Saved data entries:
# # # #

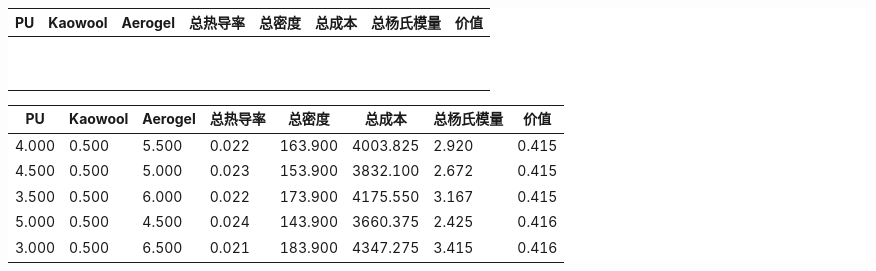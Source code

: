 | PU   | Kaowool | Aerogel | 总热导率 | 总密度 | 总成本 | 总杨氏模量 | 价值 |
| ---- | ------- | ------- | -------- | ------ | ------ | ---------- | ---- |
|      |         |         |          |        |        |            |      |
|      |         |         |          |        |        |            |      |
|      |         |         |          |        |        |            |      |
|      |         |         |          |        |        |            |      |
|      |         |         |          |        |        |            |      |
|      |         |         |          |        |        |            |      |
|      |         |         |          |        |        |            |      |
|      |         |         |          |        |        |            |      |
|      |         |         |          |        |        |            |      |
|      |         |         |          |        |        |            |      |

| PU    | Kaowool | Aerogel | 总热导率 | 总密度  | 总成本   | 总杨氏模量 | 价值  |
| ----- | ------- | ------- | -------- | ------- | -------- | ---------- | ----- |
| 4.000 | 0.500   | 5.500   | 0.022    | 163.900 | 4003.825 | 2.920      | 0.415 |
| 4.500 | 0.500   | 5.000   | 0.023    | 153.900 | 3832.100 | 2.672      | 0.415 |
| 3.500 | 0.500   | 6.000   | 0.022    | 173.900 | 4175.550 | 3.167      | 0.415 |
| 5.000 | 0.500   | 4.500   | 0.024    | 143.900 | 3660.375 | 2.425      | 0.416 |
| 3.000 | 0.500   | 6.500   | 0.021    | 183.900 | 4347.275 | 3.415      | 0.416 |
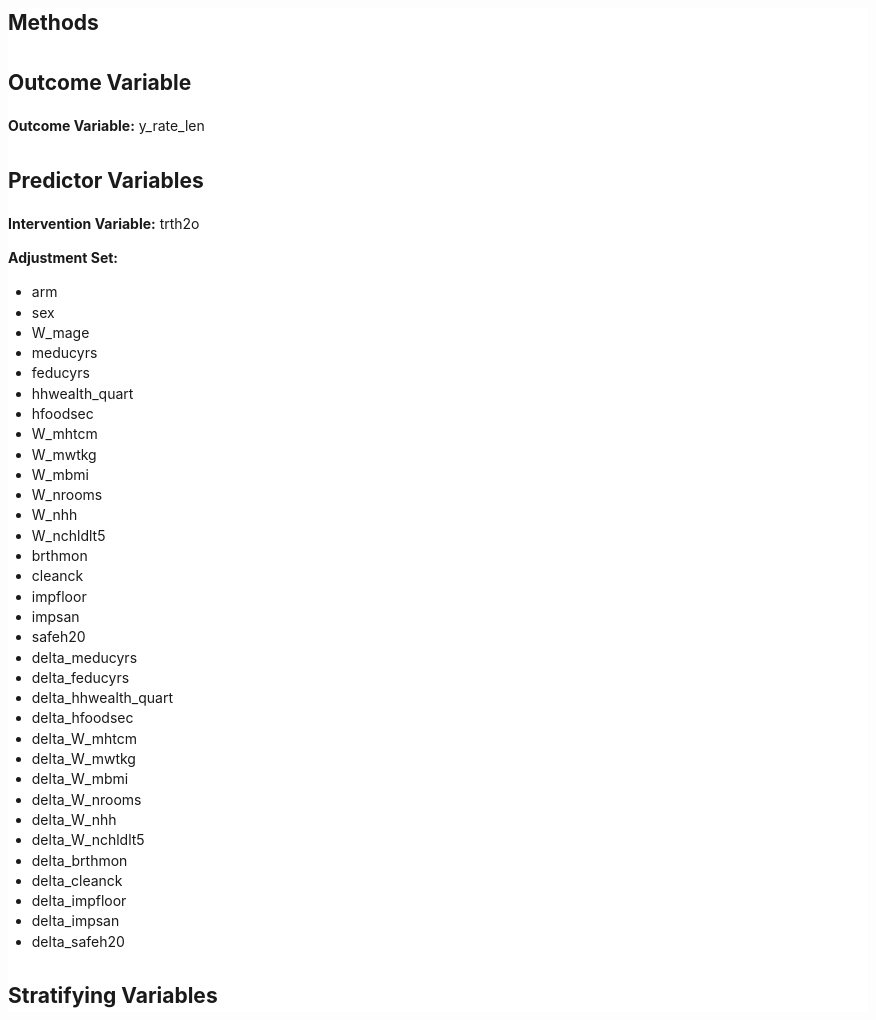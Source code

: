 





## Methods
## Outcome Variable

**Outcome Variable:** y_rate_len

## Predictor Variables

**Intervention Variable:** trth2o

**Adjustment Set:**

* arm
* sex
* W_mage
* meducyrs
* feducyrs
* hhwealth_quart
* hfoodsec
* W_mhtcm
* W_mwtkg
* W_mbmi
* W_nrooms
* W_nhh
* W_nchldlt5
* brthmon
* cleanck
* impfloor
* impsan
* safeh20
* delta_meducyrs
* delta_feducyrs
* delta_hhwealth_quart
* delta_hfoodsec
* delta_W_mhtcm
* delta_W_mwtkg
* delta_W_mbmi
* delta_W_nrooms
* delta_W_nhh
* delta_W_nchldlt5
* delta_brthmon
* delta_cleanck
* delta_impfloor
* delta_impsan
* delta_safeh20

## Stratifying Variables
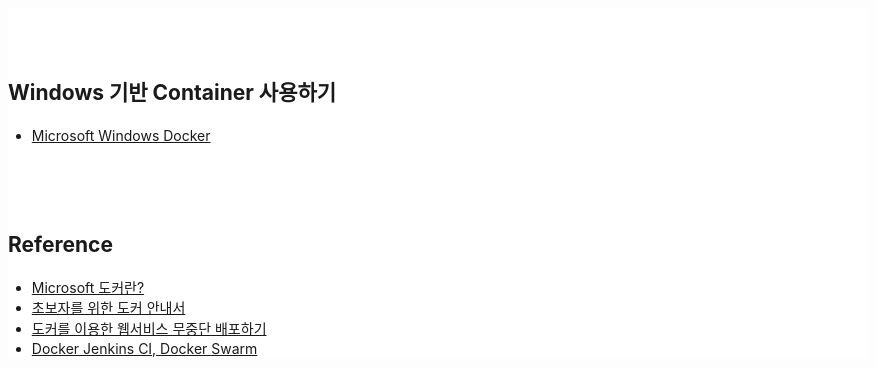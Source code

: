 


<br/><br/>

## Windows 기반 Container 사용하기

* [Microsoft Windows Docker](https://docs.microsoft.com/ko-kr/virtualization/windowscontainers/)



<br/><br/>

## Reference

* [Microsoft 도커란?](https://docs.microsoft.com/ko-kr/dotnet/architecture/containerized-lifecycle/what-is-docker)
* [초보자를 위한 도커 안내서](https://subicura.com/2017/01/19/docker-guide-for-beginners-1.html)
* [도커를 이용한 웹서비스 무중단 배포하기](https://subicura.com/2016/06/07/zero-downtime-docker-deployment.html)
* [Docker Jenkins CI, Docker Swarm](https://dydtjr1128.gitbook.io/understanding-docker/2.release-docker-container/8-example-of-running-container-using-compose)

# # # #

What this task involves: Looking at the entries above, copy out every line in which "Variables" occurs.

Answer to the exercise:
## Predictor Variables
## Stratifying Variables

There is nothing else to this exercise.